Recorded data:
= = = = =
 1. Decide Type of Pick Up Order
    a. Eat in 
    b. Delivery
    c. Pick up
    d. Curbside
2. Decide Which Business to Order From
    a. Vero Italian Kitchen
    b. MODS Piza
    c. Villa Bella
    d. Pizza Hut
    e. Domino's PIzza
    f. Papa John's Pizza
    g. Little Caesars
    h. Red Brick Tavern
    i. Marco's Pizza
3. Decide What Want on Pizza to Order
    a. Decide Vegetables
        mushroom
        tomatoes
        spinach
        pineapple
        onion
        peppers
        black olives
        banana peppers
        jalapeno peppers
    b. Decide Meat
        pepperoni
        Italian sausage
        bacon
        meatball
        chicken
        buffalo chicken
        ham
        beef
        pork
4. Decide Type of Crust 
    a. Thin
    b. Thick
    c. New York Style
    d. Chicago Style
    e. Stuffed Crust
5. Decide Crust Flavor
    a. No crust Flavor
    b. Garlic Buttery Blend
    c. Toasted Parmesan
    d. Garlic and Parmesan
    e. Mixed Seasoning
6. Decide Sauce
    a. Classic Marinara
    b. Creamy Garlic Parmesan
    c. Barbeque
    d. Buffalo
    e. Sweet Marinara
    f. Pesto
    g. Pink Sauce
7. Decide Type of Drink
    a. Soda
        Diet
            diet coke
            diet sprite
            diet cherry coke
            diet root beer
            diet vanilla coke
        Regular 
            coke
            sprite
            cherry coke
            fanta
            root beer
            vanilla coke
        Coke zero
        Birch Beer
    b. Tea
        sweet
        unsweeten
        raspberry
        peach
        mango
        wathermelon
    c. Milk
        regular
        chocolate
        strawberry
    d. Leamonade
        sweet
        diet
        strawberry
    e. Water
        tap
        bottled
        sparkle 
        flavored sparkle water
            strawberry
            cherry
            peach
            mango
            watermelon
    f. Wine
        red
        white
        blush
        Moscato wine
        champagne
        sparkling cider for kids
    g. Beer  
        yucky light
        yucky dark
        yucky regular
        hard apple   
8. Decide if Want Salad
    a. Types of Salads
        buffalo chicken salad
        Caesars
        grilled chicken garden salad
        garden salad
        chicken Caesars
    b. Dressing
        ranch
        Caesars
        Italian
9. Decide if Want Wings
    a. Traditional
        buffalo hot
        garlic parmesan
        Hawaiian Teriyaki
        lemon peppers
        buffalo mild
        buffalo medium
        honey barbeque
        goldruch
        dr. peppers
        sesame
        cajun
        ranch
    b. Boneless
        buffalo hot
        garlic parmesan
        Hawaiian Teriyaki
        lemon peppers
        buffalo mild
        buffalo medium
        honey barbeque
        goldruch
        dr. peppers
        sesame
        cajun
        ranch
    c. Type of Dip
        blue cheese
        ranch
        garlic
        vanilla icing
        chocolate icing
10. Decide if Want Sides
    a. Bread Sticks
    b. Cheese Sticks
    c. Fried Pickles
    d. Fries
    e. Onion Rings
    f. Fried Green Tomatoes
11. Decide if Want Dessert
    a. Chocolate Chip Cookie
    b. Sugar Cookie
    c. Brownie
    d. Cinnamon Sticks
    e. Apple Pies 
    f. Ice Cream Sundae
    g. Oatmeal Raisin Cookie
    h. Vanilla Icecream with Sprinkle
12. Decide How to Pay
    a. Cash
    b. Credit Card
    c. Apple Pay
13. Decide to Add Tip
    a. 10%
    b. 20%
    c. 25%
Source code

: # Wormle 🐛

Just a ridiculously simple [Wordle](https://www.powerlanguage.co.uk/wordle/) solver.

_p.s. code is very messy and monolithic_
= = = = =
■ Task to carry out ■
Filter the entries above down to the lines that hold the word "Want", and copy those lines.

■ Your solution ■
3. Decide What Want on Pizza to Order
8. Decide if Want Salad
9. Decide if Want Wings
10. Decide if Want Sides
11. Decide if Want Dessert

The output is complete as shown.